Clarissa trattenne il fiato, nauseata dal troppo profumo, e si staccò gentilmente dalla sua stretta, chiedendole: “Come mai da queste parti? Dove hai lasciato Harry?”
“E’ a casa, sai, a bivaccare e a giocare con la batteria…” la liquidò la ragazza, per poi continuare, cambiando argomento: “Volevo vederti per chiederti scusa, Claire! L’altra sera ho fatto la pazza e non so neanche perché, scusami, so che tu non l’hai fatto apposta di…”
“No, no, no, Cassie, ci mancherebbe altro!” la interruppe la bionda, scuotendo la testa “Sono stata io! Di certo non mi sono divertita a farlo, però… avrei dovuto spostarmi, andare in bagno, e invece ho combinato solo un gran casino, mi dispiace…”
“Ma non dirlo neanche!” insistette Cassie, mettendole le mani sulle spalle “Guardami, sono ancora viva, la mia scarpa è come nuova, non è successo niente! Ero venuta solo a dirti che… puoi stare tranquilla!”
“… Ah!” esclamò l’altra, mascherando la propria confusione con un sorriso conciliante.

E mentre lei le parlava di quanto le circostanze fossero state buffe e sfortunate durante quella celeberrima serata, Clarissa la fissava, assecondando i suoi discorsi senza veramente ascoltarla.
Non poté fare a meno di etichettarla definitivamente come “antipatica”, con tutti quei battiti di ciglia impregnate di mascara e la sua voce cantilenante che la menzionava di continuo in via fin troppo confidenziale: Claire, Claire, Claire…
E credeva anche di avere ragione! La stava tranquillizzando!!!

Alla fine, trovò il modo di liberarsi di lei, intrufolandosi in una delle sue sporadiche pause tra un monologo ed un risolino.

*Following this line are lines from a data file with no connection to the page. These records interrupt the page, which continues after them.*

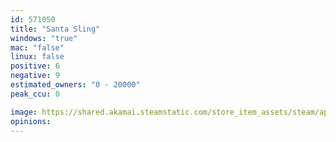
 ```yaml
---
id: 571050
title: "Santa Sling"
windows: "true"
mac: "false"
linux: false
positive: 6
negative: 9
estimated_owners: "0 - 20000"
peak_ccu: 0

image: https://shared.akamai.steamstatic.com/store_item_assets/steam/apps/571050/header.jpg?t=1667088371
opinions:
---
```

“Grazie per essere venuta fin qui, non me l’aspettavo…” esordì, prendendole le mani con una decisione mascherata da calore amichevole “Mi fa piacere averti visto, e ora devo lasciarti perché…”
“Giusto! Il lavoro è il lavoro!” la sovrastò l’altra, annuendo con un enorme, bianchissimo sorriso “E’ stato bello anche per me! Spero di vederti presto, magari… non so, usciamo con i ragazzi!!!”
“Certo, tanto basta una telefonata e siamo d’accordo!” rincarò la dose Clarissa.
“Perfetto! Allora… Ci salutiamo! A risentirci, spero!”
La strinse per le spalle minute per baciare l’aria vicino alla sue guance, senza darle il tempo di ricambiare; a Clarissa non restò che sollevare la mano per congedarsi.

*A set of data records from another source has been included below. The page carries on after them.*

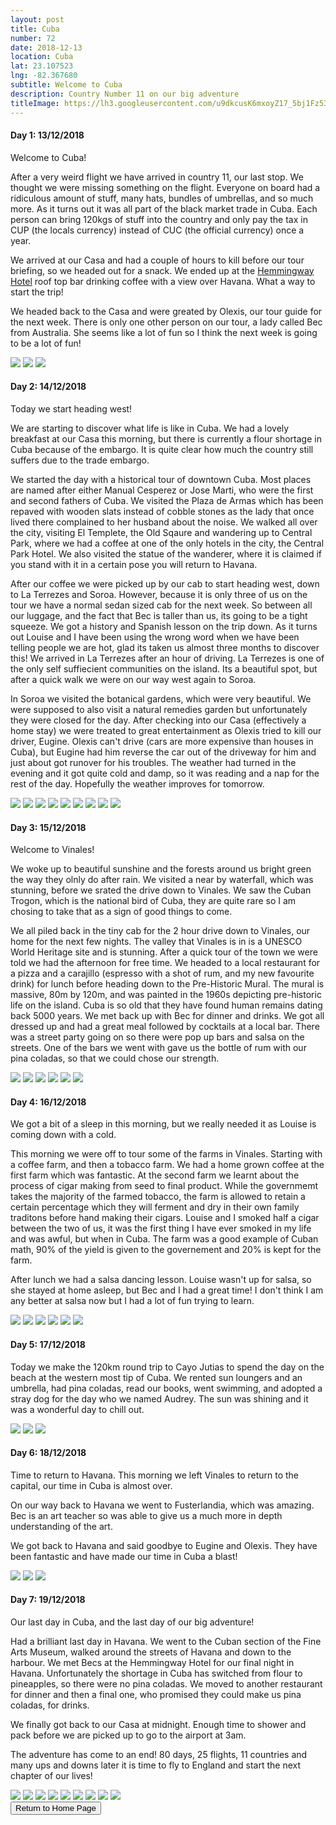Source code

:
 ```yaml
---
layout: post
title: Cuba
number: 72
date: 2018-12-13
location: Cuba
lat: 23.107523
lng: -82.367680
subtitle: Welcome to Cuba
description: Country Number 11 on our big adventure
titleImage: https://lh3.googleusercontent.com/u9dkcusK6mxoyZ17_5bj1Fz53_CuvYhJbcOYc0eZoSVriYsSiMUrTW9KWgwPw7PXvBu7wIPxH58NO3xBCoHK5mkenSjPQa1qh1zh3Ti2KwIb_9DzEVWVxbgC99nCCsYdkmYjxPQeGhA=w2400
---
```


<h4>Day 1: 13/12/2018</h4>

Welcome to Cuba!

After a very weird flight we have arrived in country 11, our last stop. We thought we were missing something on the flight. Everyone on board had a ridiculous amount of stuff, many hats, bundles of umbrellas, and so much more. As it turns out it was all part of the black market trade in Cuba. Each person can bring 120kgs of stuff into the country and only pay the tax in CUP (the locals currency) instead of CUC (the official currency) once a year. 

We arrived at our Casa and had a couple of hours to kill before our tour briefing, so we headed out for a snack. We ended up at the <a target="_blank" href="https://en.wikipedia.org/wiki/Hotel_Ambos_Mundos_(Havana)">Hemmingway Hotel</a> roof top bar drinking coffee with a view over Havana. What a way to start the trip!

We headed back to the Casa and were greated by Olexis, our tour guide for the next week. There is only one other person on our tour, a lady called Bec from Australia. She seems like a lot of fun so I think the next week is going to be a lot of fun!

<img src="https://lh3.googleusercontent.com/lK57gYiN1RyjcfKfOa3N7v_zUCzJNGnJpoa6liU1peOCH05fvXHORHWLWK7ttcVhYdSPbVbDpVJooqzwewX_fRJjRIElOWRg379badgXqD6t4Qr4TXE55rRJOdEvm6wYdMARLEiqLYI=w2400" class="image1">
<img src="https://lh3.googleusercontent.com/o5d8soLuEAX5nTsekOPgGz9q6m43oIUrFXSxxm7HHksxsIev6TiBLUkUSO7dUme-v7utY1Ma5OsTJot7ZAXzoJezinwZ9H-sUa_HZDhbcu-gY60PuaiylJDBJ02CY47l2mGZdfPKKZo=w2400" class="image1">
<img src="https://lh3.googleusercontent.com/avxgjeSkOTYDzxaHpIs-mny3y5-T_2OWWlvVBz52quSEqlaay_Uh91cZEpFe6w8UtO_XRY0SomVLuU1q0_XDc1U8O05YZANM547P74-ubi-r8bSxlbEGXGans-NcYcq3bVS4mPwJPgM=w2400" class="image1">

<h4>Day 2: 14/12/2018</h4>

Today we start heading west!

We are starting to discover what life is like in Cuba. We had a lovely breakfast at our Casa this morning, but there is currently a flour shortage in Cuba because of the embargo. It is quite clear how much the country still suffers due to the trade embargo. 

We started the day with a historical tour of downtown Cuba. Most places are named after either Manual Cesperez or Jose Marti, who were the first and second fathers of Cuba. We visited the Plaza de Armas which has been repaved with wooden slats instead of cobble stones as the lady that once lived there complained to her husband about the noise. We walked all over the city, visiting El Templete, the Old Sqaure and wandering up to Central Park, where we had a coffee at one of the only hotels in the city, the Central Park Hotel. We also visited the statue of the wanderer, where it is claimed if you stand with it in a certain pose you will return to Havana. 

After our coffee we were picked up by our cab to start heading west, down to La Terrezes and Soroa. However, because it is only three of us on the tour we have a normal sedan sized cab for the next week. So between all our luggage, and the fact that Bec is taller than us, its going to be a tight squeeze. We got a history and Spanish lesson on the trip down. As it turns out Louise and I have been using the wrong word when we have been telling people we are hot, glad its taken us almost three months to discover this! We arrived in La Terrezes after an hour of driving. La Terrezes is one of the only self suffiecient communities on the island. Its a beautiful spot, but after a quick walk we were on our way west again to Soroa. 

In Soroa we visited the botanical gardens, which were very beautiful. We were supposed to also visit a natural remedies garden but unfortunately they were closed for the day. After checking into our Casa (effectively a home stay) we were treated to great entertainment as Olexis tried to kill our driver, Eugine. Olexis can't drive (cars are more expensive than houses in Cuba), but Eugine had him reverse the car out of the driveway for him and just about got runover for his troubles. The weather had turned in the evening and it got quite cold and damp, so it was reading and a nap for the rest of the day. Hopefully the weather improves for tomorrow.

<img src="https://lh3.googleusercontent.com/C6rKnTa-IAzB3ckiC7xLlR32qxyiJ9c4zZPN0Cxb3ymJezYNWCnniMawfVKuWcbDP-JNZyMpkx9AsV-c35iChAIj1n_KHJ-Rx3zD-6fqTEgJvYEDgu6oI_hz9aBw0nY6a5R4nTHQeJ4=w2400" class="image1">
<img src="https://lh3.googleusercontent.com/gmlQMwcfClSk4m5joh4zMUAwhoNbbvWy09P3FVTfu37V1PQXQyr8640mCXChDGfG7y98q71dUyWjO4TX9LkLHTPg4D-I0dHFgDV1YlxLFvTOoSDiJ2Tx1cPnW-xnkjbhI7JOcqKI-NE=w2400" class="image1">
<img src="https://lh3.googleusercontent.com/JCcyda_5_eNj56yjovWGrUw2diN3s-0SnMY5wK8Lam0DxluVQdqBqqhH9rehg6YoSHloep2ncfiUTyLhNcOzV0NlW-CqohOtTVfl5ZTIOD5B6fSIstx6YZc9HwWqLTY20go0HmrlSXE=w2400" class="image1">
<img src="https://lh3.googleusercontent.com/cNl7GOnkO0fhRqCWmVGQqXs-CS2tH--fRqOSqVan-bMc3sKmoDMNRBdtb0l0mUUcC4oWGtRU2bJUAhtY9a7FlPjwUtD2hEr7NBAlLoDNPGcMN1B80tIKHAXejDJK24M6HE9ait-J_Eo=w2400" class="image1">
<img src="https://lh3.googleusercontent.com/1F-djIe9EgPP7kAU2ZjQv68a6zxNMTQsVYHy3QyLGNGdwpHjFVBF4XmKKTKpzWV3EiaBsI7gU--z4_9m_A1ZTka_xjWKOP0Tb4QSHeZ5rRA7VjS0UWQ_LxEX2yl0qfGkcK7nQgilL2A=w2400" class="image1">
<img src="https://lh3.googleusercontent.com/wnsawG9xljj-qI4FoSs7g59f9gxDy7hCxwecbnFwKhOdqWSEICtFNIGF9MbasfMxK3KecRcOrb6-AghHD4TSlyy6EccJxNVs3NzJLCVUkz6VN_M_Z7A00nDa97CM6VvAHLnWmyU289I=w2400" class="image1">
<img src="https://lh3.googleusercontent.com/CVmoa49hl0BAlPFnUzS2Z12HRyTw8rI2yvVDYY1w6WSiTeoFw3T0GQFozpsaP6oNFji4GFoZY1x-PszucDcm8hxQPrU0ExdXp5VpPKk0GjebdOm4OdP_2raHJIKPi_aNW_xuZ3XJX8E=w2400" class="image1">
<img src="https://lh3.googleusercontent.com/gtxUe-Ru324gc_zayt93nA0Bcje70QFSz2ayajlHd6nhAGUdZ6jRygWR6SKalC-NVELMzR3ky0ZH1rrB6ocUre0jJmlYJlF_BeSKoWACSNSn9TCZRqKcoZxlbLmnI8LKXDe920OE-MU=w2400" class="image1">
<img src="https://lh3.googleusercontent.com/xAginLDH5Vey6i0IeZ4YdAQdzDc2hNn3VW5K4EwVMAIS8lS4OAtlTsGRmo2M4wq6wRzTvnHgrEEiyt3eZ5SJS2FO-JmNLivTsl8FuZBe5kumUp_GXTC9v8XgV8179sfhLsvYtKKjv8s=w2400" class="image1">

<h4>Day 3: 15/12/2018</h4>

Welcome to Vinales!

We woke up to beautiful sunshine and the forests around us bright green the way they olnly do after rain. We visited a near by waterfall, which was stunning, before we srated the drive down to Vinales. We saw the Cuban Trogon, which is the national bird of Cuba, they are quite rare so I am chosing to take that as a sign of good things to come.

We all piled back in the tiny cab for the 2 hour drive down to Vinales, our home for the next few nights. The valley that Vinales is in is a UNESCO World Heritage site and is stunning. After a quick tour of the town we were told we had the afternoon for free time. We headed to a local restaurant for a pizza and a carajillo (espresso with a shot of rum, and my new favourite drink) for lunch before heading down to the Pre-Historic Mural. The mural is massive, 80m by 120m, and was painted in the 1960s depicting pre-historic life on the island. Cuba is so old that they have found human remains dating back 5000 years. We met back up with Bec for dinner and drinks. We got all dressed up and had a great meal followed by cocktails at a local bar. There was a street party going on so there were pop up bars and salsa on the streets. One of the bars we went with gave us the bottle of rum with our pina coladas, so that we could chose our strength.

<img src="https://lh3.googleusercontent.com/kx36hrVPBHsw4gvheFPvIuPaqvPx9RXCA9vxH1Ev3CHpl1qFSHIpXWNQ30VwTsBSfKV24wed8y8cG55X5_iiHFZMFhWQh66ei_UC2QqXaNT-cCDNrJuSXDxlCi0PWaAzR_YTr1H-WAE=w2400" class="image1">
<img src="https://lh3.googleusercontent.com/cc9-0C6KWTQSHGk6v9tSDuRH-F122wq0cWgVCgt8l5FY0M_U6Qwo-BHQ01R44s4kbsJIMKjaMS77a8nbC0kd6rUGKv2gRAWdnj0R4la3ALGuuTJb1N7z1hAb6zT9UsjwznFYPggCIGk=w2400" class="image1">
<img src="https://lh3.googleusercontent.com/OQQnyXBpXSVMpEeC3PAueCGnkTKpRD5FnhGd0WgOFbVSj21cdK-VNzFFkRG_yYoyXXzeNlzrnCktu04h_xOQwHgC0B1qFf0_LemWNc5uxRVpjYPoT4AeW-TB1rCYWZsLWciufB6M01w=w2400" class="image1">
<img src="https://lh3.googleusercontent.com/dgIIYCHYze8nyeNdmD-0oGw8kluf3XKW1vi9mmHnFBTeEMzNAmegeFSyhThpKGHnJlfoL8wq8_hDepoaIn6ccX0oDn-RvZk9ggbRB6a8zOrKOhvQTWIzTRnkYW8POZFsZZ1emIX0Ya4=w2400" class="image1">
<img src="https://lh3.googleusercontent.com/p-zIDd-VVxyYa77pv8izdhb3BIr9SSqQcmBC1NBGaiyV9ntpehAdo4R6e1GbrBLl4dadICaj0p7sCC0b0ZKJzkadO5qRZE_1gvFqqrHtQckpm7qUMr7GIEPVMc6itSV_-gA2jmPn0BI=w2400" class="image1">
<img src="https://lh3.googleusercontent.com/LDXbX-kKgRQz9TnO6bWXREzwEFvsg-VVtzBoGd6eN2PuVd-WagUiYPmpep1Pdir8FlKkBVlQBBy9fQpb0xJdX3gVxPyfk_VoYTofzqHUVH6hsL_WQcKbbKHT42hxKcrbAAxiDiw_dS8=w2400" class="image1">

<h4>Day 4: 16/12/2018</h4>

We got a bit of a sleep in this morning, but we really needed it as Louise is coming down with a cold. 

This morning we were off to tour some of the farms in Vinales. Starting with a coffee farm, and then a tobacco farm. We had a home grown coffee at the first farm which was fantastic. At the second farm we learnt about the process of cigar making from seed to final product. While the governmemt takes the majority of the farmed tobacco, the farm is allowed to retain a certain percentage which they will ferment and dry in their own family traditons before hand making their cigars. Louise and I smoked half a cigar between the two of us, it was the first thing I have ever smoked in my life and was awful, but when in Cuba. The farm was a good example of Cuban math, 90% of the yield is given to the governement and 20% is kept for the farm. 

After lunch we had a salsa dancing lesson. Louise wasn't up for salsa, so she stayed at home asleep, but Bec and I had a great time! I don't think I am any better at salsa now but I had a lot of fun trying to learn. 

<img src="https://lh3.googleusercontent.com/ghtKHm5ZxmBurTD5OGuJNKsC93RAmChCzy5Z7RZb8zBZWieImQMYWCbO20IieVTGlGmosd0t89w7xtBh3zdrP2JTf74YxEs6hD2-My0qWXCsTYZ8os2HA-j_yhjOr5OSvMj_QY7NQuI=w2400" class="image1">
<img src="https://lh3.googleusercontent.com/q5JxN-yoWV_j2GU1BhX1R5-Gwe5-oPgQMlD5v3yvrSplWCtu_zCvheGMjNf29InXvXZfKgQLsKvsiND3Vm_mCKXrLMv4z3wqKjcFRVT1G9eW2HEpwr3KOV0vYMIUQmfhUaCHY1AB59Y=w2400" class="image1">
<img src="https://lh3.googleusercontent.com/ZE5GxDtrFnJr-4CRLmrnCcBhOmeHy8sK53_1O4YK8UhYugI18_ZRWX0fVHP_-4OrIC0QI8yGvYqM8rbF1YingnDshXMeGuD7EaG5AYPGa5n4X03aTQnyMzFxi1Yk-aertSjVIboqoxg=w2400" class="image1">
<img src="https://lh3.googleusercontent.com/cfDcT79kEzH3DczCNVTMpuIPGQUB2W1EzHzt36GXRpGC3VU17Nfu-SKHEsMcFrtUSGyHPGc2MWMFFLC7rfj9kTOmeL1_Uh8H3YNeoNN-mfyhO3Y1_fFG8-cBGMh0bH7PIszRLQ7gFcI=w2400" class="image1">
<img src="https://lh3.googleusercontent.com/YtcDB0OKy7PysWUgDqslLRFgsdW6wdWPd6QK-v21Hrm6LUipKlzvU3CcjmcnHoRrsucb3tVZ3OGFFYYvXBX1bONLdwrzTKj-nR66AidqpINLnm3bewm0i7tOnU4qBLC9LT8sNldxMek=w2400" class="image1">
<img src="https://lh3.googleusercontent.com/nf6ditf_ry2P5fnroDXWM7mtBS5P6sq-bushgIRl1K-J6W77ZGo89KhLMG2N0wh9BArrNAJEWVWkWVieHJQi0Jds2u2a0AvU1GRBPbL4Z0yj_lMFXwXruCMws_jbHwxOtBdkRkVEW8A=w2400" class="image1">

<h4>Day 5: 17/12/2018</h4>

Today we make the 120km round trip to Cayo Jutias to spend the day on the beach at the western most tip of Cuba. We rented sun loungers and an umbrella, had pina coladas, read our books, went swimming, and adopted a stray dog for the day who we named Audrey. The sun was shining and it was a wonderful day to chill out. 

<img src="https://lh3.googleusercontent.com/CrI1zaT33xRVml7lKiY4_tADAu_siJGZIBO7BAauJu9MmSD1Dr-UTXM91sEs1tirxX8CY1XTukake4b193tVP57UDaBH1jdDmFZfY1HsMb9Kq91-sgwtkHcFoacqiMYR7vGv3uY_O_Y=w2400" class="image1">
<img src="https://lh3.googleusercontent.com/fNMCeYpBjZvI6jULyp03L409vqpYFxmM0dMrXKsMICvnwDJX8fnAzGJAH40GFHVBAZkI-ksT8khHXjRI7QUBFlGL573rBHdpCxANuCJZ3uzNv0tRYIMGfxCZeQEoxjsrrw15KHfxrfA=w2400" class="image1">
<img src="https://lh3.googleusercontent.com/K2WHUPx-xB0kDy8RMDZmlAjiAng_XAr7y87CoXXVTECUb6a8zSjs53txTg2sXR9brPJTueICcI1BmNOOrlwKecjoMmDYwKiVWuxdrJRdDq9jp2bJSLq-EyIefUklYtAAYhwhuyaOGlw=w2400" class="image1">

<h4>Day 6: 18/12/2018</h4>

Time to return to Havana. This morning we left Vinales to return to the capital, our time in Cuba is almost over. 

On our way back to Havana we went to Fusterlandia, which was amazing. Bec is an art teacher so was able to give us a much more in depth understanding of the art. 

We got back to Havana and said goodbye to Eugine and Olexis. They have been fantastic and have made our time in Cuba a blast!

<img src="https://lh3.googleusercontent.com/FPZ8shTdGtd3Z2hgZ-qrN5z_JtZZXosQagQFfcCPBFKZhgEH1nO4_9afxlPotZ-sbHnuPPoMBnGUYnRYZDXNvjJwwa4pCtrptAFgkHFZYN_9t8dDf7N4Ga5Gx5ivkUKtdo0iBvHHaZg=w2400" class="image1">
<img src="https://lh3.googleusercontent.com/M2OfRTjFvxpPvfqocf7AginssfPr-lk_BwYgshb47u3h8nqQvKW8ZHpqXixbatMJaMe-TsyZPZKRhXxVK5S5BPAMR1YNCq7Zw1BclkesU-SLElv8UhPIa4v6trQ-uVspPDznWKTeyKw=w2400" class="image1">
<img src="https://lh3.googleusercontent.com/3IyxMgU4HlzCGkEDE5J3onDj-GA-BcxDW9MsYPNaa4s7W4qwqffB95S9fD2CLJrMjmQlxVD01MlgsaYjpsXt3unVq5ddTkmAMzxjD6oyEB4tgAxPN2sPgKKkH5-BsaJLkFYT8TONbYo=w2400" class="image1">

<h4>Day 7: 19/12/2018</h4>

Our last day in Cuba, and the last day of our big adventure!

Had a brilliant last day in Havana. We went to the Cuban section of the Fine Arts Museum, walked around the streets of Havana and down to the harbour. We met Becs at the Hemmingway Hotel for our final night in Havana. Unfortunately the shortage in Cuba has switched from flour to pineapples, so there were no pina coladas. We moved to another restaurant for dinner and then a final one, who promised they could make us pina coladas, for drinks. 

We finally got back to our Casa at midnight. Enough time to shower and pack before we are picked up to go to the airport at 3am.

The adventure has come to an end! 80 days, 25 flights, 11 countries and many ups and downs later it is time to fly to England and start the next chapter of our lives! 

<img src="https://lh3.googleusercontent.com/-1r_VJgxrvCh_c7FgZWjs047xIGqAQHxVIh94KuHpFe_jn7GeHQx08_Ysfds1gan72N0YS6pef4oTiVbUREyYdA1Xqc2wwJCAoRt-khgEgSGFWHvcmdPYw5u678Vr43HQkBhurQ0dfY=w2400" class="image1">
<img src="https://lh3.googleusercontent.com/QJ-o4r96DQmkIZyIHNqdHXZzRqaxLRK_SUMcY0RKHq3G5V-YpNGm_G0mW-xDlKZUiA_DiCi10mYyfEYwQ6BKmcwrH0ic_LVToVtwLhEQLvbJQZtwnzLDUDpBSEC4LREt48u7f3rLOb4=w2400" class="image1">
<img src="https://lh3.googleusercontent.com/zID30tmsBqKbQY-2hanHDJpex538wq08f8uTOkeQRy4xXn5toCgXE-6ePWwtCXF-34qWXQowXMpX7RNAgxasWnUZcEAiW5-aGMFyY5dOCmwUyH-Gae0QtcvD02qBTnyQfAH6AFt_bW4=w2400" class="image1">
<img src="https://lh3.googleusercontent.com/isGNEFRf_NP9Uhk6Chm61ZcTPOvTTQiE-ZooeJnndw0XcJMCRVSInQRuGlZZguY2GMbcGT0T4u87C2vJNSLCH_lAYP1pzM7RU_Vk_2GoJul_WYOzIXSHyWzTE1LpBefhQJXOKsXbhs0=w2400" class="image1">
<img src="https://lh3.googleusercontent.com/8tlng-RUegX1miKMTjx-g5p3MhdAsgMhlgCKXcDc3Z5lWK13C5f-zB8XS5xK17SutyoHf88IDnrPAb68G4mS8dVWuQZejbXpCoMflkO7CJnSKeoenkAWn-dvAIou6oxHXMxtwhvLCvg=w2400" class="image1">
<img src="https://lh3.googleusercontent.com/ss1PvbYHdTqyASaX745C_b6i0uHeVQAzmK0Gyh6-mlKw2H3vHx2Bs82g-rxbA6Abl6mHH2JNLWcNr-Vc5PunMM3jwJjq6Rp9HsHhlFOoDxac7SSDvI8MdHdufp-Z0gKs3DyhI6Xb44Q=w2400" class="image1">
<img src="https://lh3.googleusercontent.com/45ASFC-PAwm9C5driVhWd1ZdPZeBMrF8C8plzPDKG4BgPcjOj7Ec6FiEfCvicxbKL8MXbdphr0u8HPaywRC_-mb4oICLnjKV09EJ73HOzk63aUxSi99R7ZfHapDOIIrUyM8BtkwbSFA=w2400" class="image1">
<img src="https://lh3.googleusercontent.com/4-1hwgaI5Fx3eIuU4q4A0u0VVKfs8t-MiNOK1pwRGzDCg8wfFC2ECCyF0GAi3LgI0MOR0xMjT-sZXHDRK_qlFPDtaD_MS0S8c0jToiNL2fy1NG-6kMxEFLPpaRhXZw0U3zS-O3sN7e4=w2400" class="image1">
<img src="https://lh3.googleusercontent.com/u5Oa_nRjy8atYcSJXpSMIaNYgIfsB98lwP0qteOvUZ0UpC0pdt-t4RphKM6sLU6BzfakIlPOq543sW9BuJ0520ejbtOhNbhxg1_6CLqEb5vpl0eMyocXIMZZECEOdiiL0wcPaBy4SjE=w2400" class="image1">

<div class="wrapper">
  <input type="button" class="button" value="Return to Home Page" onclick="self.close()">
</div>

Nel guardarla allontanarsi, mentre tornava lentamente al lavoro, scosse impercettibilmente il capo, pensierosa.

Che problemi aveva quella ragazzetta?
Harry stava davvero con lei?

Harry ha seri problemi con il genere femminile…
Quel pensiero veritiero non la rassicurò: quella Cassie era davvero troppo anche per gli standard discutibili di quello strampalato del suo amico.

“Clarissa?” si sentì richiamare dalla voce di Daniel.
Si voltò di scatto, riprendendosi dalle proprie perplessità, ed esclamò: “Scusami! Era passata una… a… salutarmi…”
“E’ carina la tua amica!” ammiccò il ragazzo, le mani in tasca ed un sorrisetto furbo sulla soglia del negozio.
“Non è mia amica!” lo contraddisse subito l’altra, iniziando a stendere il manifesto sulla vetrina “No, non lo è affatto…”.

***

Il titolo del chapter è lo stesso della canzone dei McFly, risalente al loro primo album "Room on the third floor". nessuno scopo di lucro.